В ноябре Макаров сразу получил несколько телеграмм от пароходовладельцев, просивших оказать в срочном порядке помощь их пароходам, застрявшим во льдах Петербургского порта. Внезапно грянувшие морозы застали их врасплох. Не все успели даже выйти из Невы. Макаров отдал распоряжение разводить пары, чтобы тотчас идти на помощь. Но в это же время получил другое извещение, более серьезное. Главный командир порта сообщил, что крейсер первого ранга «Громобой», следуя из Кронштадта в Петербург, сел на мель в морском канале, его необходимо немедленно выручать. Когда на следующий день Макаров на «Ермаке» прибыл в Петербург, он был немало удивлен, увидев, что все устье заковано крепким льдом. С помощью «Ермака» «Громобой» благополучно сошел с мели. В этот же поход «Ермак» освободил двенадцать застрявших во льду пароходов и вывел их на открытую воду.

Вернувшись в Кронштадт и став на якорь на Малом рейде, «Ермак» был готов по первому требованию выполнить новое распоряжение. Оно не заставило себя ожидать. Во время бури со снежной пургой броненосец береговой обороны «Генерал-адмирал Апраксин», направляясь из Гельсингфорса в Кронштадт, на полном ходу наскочил на камни у южной оконечности острова Гогланда.

Расположенный посредине Финского залива, весь состоящий из гранитных утесов, окруженный льдами, остров в зимнее время был лишен связи с материком.
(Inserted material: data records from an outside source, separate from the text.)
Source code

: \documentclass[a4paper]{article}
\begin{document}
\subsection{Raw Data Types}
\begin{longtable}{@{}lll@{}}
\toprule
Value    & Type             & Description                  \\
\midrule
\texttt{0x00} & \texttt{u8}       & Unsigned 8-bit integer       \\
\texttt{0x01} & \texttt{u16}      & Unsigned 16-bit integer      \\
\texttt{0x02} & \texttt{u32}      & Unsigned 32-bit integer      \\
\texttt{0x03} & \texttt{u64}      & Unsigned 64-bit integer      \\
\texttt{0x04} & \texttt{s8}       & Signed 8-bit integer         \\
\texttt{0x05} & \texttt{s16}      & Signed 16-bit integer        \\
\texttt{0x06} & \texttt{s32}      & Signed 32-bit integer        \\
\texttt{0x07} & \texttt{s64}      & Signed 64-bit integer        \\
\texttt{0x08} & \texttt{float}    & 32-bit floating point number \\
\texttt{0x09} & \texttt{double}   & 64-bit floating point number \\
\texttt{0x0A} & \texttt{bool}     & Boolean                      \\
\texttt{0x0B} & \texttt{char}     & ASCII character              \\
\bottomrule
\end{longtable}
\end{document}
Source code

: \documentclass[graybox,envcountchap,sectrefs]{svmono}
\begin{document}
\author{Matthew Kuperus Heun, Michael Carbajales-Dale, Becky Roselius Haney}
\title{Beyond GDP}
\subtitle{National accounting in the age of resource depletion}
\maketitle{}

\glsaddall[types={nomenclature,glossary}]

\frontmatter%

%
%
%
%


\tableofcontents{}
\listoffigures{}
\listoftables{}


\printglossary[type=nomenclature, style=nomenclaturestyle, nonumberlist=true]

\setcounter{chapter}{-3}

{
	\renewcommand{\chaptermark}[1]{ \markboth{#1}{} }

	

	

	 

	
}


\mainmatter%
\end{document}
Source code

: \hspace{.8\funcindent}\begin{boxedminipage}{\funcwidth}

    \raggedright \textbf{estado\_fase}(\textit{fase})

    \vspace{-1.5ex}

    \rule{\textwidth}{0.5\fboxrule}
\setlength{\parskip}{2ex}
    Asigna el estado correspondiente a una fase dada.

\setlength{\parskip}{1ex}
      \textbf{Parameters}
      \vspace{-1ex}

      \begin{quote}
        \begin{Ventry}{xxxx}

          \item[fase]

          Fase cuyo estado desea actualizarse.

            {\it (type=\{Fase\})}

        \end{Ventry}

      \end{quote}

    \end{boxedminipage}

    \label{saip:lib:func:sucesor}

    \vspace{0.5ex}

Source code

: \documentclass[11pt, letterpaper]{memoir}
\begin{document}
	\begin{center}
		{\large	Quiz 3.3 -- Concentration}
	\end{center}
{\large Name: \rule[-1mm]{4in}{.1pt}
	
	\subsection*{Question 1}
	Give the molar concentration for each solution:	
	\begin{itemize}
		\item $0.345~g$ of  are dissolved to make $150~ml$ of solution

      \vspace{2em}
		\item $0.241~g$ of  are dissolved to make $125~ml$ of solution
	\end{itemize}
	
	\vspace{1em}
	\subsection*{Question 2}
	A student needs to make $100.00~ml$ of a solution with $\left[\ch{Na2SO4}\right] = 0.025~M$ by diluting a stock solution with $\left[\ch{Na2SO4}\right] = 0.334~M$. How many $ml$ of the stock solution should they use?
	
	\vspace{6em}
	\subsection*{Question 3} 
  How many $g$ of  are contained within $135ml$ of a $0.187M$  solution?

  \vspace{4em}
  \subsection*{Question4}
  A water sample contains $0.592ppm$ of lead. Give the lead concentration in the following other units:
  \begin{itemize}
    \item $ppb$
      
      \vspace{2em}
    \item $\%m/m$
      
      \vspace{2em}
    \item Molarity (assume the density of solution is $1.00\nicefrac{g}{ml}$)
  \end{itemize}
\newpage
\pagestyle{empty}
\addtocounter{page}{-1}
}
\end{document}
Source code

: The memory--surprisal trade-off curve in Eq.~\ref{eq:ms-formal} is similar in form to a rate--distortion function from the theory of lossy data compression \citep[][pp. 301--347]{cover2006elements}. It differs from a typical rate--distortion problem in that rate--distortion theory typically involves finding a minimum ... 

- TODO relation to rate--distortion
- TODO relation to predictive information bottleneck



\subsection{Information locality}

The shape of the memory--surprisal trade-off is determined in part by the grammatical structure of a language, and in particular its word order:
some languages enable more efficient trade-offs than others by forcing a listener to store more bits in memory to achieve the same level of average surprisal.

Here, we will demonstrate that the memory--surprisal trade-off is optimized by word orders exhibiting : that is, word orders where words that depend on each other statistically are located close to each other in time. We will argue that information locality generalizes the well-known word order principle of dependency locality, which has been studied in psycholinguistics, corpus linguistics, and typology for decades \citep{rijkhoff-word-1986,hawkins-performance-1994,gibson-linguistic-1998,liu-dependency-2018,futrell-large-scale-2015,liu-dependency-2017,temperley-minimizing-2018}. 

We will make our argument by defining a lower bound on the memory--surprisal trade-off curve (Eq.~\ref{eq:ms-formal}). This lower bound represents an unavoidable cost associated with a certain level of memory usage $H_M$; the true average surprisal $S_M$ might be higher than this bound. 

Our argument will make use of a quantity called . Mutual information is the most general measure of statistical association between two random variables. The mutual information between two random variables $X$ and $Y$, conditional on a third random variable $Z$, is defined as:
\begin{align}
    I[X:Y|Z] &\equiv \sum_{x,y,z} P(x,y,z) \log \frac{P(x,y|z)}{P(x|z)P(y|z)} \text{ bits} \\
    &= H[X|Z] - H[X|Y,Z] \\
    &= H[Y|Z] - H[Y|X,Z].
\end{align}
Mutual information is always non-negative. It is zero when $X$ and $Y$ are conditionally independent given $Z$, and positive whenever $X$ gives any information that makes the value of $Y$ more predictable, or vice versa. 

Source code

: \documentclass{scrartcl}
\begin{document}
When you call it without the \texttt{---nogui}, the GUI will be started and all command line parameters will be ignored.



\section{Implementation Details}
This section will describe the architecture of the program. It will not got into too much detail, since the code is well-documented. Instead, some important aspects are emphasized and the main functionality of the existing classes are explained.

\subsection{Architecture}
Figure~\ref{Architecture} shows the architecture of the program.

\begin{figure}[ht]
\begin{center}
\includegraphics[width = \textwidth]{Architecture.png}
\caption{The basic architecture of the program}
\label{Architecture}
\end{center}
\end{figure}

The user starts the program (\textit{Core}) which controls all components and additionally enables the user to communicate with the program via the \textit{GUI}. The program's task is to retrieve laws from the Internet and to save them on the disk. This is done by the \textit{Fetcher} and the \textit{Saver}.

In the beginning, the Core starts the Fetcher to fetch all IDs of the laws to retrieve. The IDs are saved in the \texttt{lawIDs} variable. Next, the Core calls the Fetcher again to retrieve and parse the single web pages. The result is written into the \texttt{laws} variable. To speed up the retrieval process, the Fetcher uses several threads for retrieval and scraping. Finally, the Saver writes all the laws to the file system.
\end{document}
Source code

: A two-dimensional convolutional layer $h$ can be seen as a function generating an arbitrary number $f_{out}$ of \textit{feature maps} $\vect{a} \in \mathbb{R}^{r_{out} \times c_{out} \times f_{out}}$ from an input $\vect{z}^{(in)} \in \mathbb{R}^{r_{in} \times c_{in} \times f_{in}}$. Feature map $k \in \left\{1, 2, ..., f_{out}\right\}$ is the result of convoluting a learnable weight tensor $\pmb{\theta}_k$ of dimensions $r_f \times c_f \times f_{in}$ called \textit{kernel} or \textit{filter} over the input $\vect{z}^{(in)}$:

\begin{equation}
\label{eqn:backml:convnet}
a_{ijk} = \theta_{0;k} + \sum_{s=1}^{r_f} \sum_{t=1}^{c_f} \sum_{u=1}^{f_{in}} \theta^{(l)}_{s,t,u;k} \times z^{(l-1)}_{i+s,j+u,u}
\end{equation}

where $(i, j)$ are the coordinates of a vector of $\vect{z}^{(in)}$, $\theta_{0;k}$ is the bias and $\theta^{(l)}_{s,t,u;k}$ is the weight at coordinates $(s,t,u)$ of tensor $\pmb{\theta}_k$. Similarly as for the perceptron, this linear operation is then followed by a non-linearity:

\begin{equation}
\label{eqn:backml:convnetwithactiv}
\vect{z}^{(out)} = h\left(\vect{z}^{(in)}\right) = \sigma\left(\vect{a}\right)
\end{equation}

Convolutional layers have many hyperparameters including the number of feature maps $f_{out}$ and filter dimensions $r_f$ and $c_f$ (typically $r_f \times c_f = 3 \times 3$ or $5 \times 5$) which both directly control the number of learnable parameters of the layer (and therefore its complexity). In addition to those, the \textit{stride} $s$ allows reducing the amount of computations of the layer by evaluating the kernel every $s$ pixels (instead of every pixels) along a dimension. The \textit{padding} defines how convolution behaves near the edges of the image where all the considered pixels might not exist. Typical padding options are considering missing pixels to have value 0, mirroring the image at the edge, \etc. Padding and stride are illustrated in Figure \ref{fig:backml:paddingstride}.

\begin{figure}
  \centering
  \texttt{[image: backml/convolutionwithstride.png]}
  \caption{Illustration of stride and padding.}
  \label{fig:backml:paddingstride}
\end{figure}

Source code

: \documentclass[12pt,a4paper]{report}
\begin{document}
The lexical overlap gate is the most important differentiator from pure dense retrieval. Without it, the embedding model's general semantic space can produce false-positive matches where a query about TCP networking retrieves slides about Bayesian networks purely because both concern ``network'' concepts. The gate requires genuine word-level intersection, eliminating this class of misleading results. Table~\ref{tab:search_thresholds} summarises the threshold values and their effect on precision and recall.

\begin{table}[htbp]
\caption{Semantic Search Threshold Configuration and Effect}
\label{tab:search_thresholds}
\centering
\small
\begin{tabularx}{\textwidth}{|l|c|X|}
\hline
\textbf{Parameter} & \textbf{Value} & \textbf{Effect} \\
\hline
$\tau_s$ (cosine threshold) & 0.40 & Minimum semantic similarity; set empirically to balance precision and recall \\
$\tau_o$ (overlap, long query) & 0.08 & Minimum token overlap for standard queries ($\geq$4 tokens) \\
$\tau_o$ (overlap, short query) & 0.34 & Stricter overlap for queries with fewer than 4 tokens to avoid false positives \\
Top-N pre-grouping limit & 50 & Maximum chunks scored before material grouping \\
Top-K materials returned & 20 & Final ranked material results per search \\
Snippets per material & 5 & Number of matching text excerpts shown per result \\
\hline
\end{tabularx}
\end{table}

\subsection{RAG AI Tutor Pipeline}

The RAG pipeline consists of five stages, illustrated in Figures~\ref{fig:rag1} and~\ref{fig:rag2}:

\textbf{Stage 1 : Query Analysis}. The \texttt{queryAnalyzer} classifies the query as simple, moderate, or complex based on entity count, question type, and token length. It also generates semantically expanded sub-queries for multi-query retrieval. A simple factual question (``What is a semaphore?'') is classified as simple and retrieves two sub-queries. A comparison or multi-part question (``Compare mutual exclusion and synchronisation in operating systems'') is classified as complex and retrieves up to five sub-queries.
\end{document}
Положение броненосца становилось серьезным. Многие категорически заявляли, что спасти броненосец не удастся. В зимних условиях снять громадный корабль с камней очень трудно, а весною прибрежный лед своим напором потащит броненосец по камням и разломает его. Никакие якоря не помогут. По словам местных жителей, напор льда на Гогланд бывает таков, «что весь остров трещит». Не будь «Ермака», вряд ли возник бы вообще вопрос о спасении «Апраксина», «Ермак» решил все дело. Были организованы спасательные работы, начальником которых назначили контр-адмирала Амосова. Работы по спасению броненосца «Апраксин» продолжались всю зиму. «Ермаку» пришлось снабжать организаторов спасательных работ всем необходимым. Никакому другому кораблю это было не под силу. На борту ледокола была организована ремонтно-механическая мастерская. В течение зимы «Ермак» сделал четыре рейса в Кронштадт и шесть рейсов в Ревель. Прибытие ледокола на Гогланд всегда было радостным событием для апраксинцев, которые переселились на остров в деревянные бараки, привезенные все тем же «Ермаком». На ледокол приходили развлекаться, отогреваться и обедать. «Ермак» получил среди офицеров наименование: «Отель [94]94
  Отéль(фр.) – гостиница.


[Закрыть]
Гогланд».

В то же время возникавшие при сложных спасательных работах вопросы требовали постоянной связи Гогланда с материком. Осуществить такую повседневную связь «Ермак», естественно, не мог. Да и вообще это представлялось совершенно невозможным. О прокладке кабеля в зимнее время нечего было и думать, сухопутные сообщения с материком, отдаленным от острова на 46 километров, могли осуществляться лишь с большим трудом и риском, и то лишь несколькими смельчаками-почтальонами из числа жителей Гогланда; световые сигналы системы Миклашевского также не помогли.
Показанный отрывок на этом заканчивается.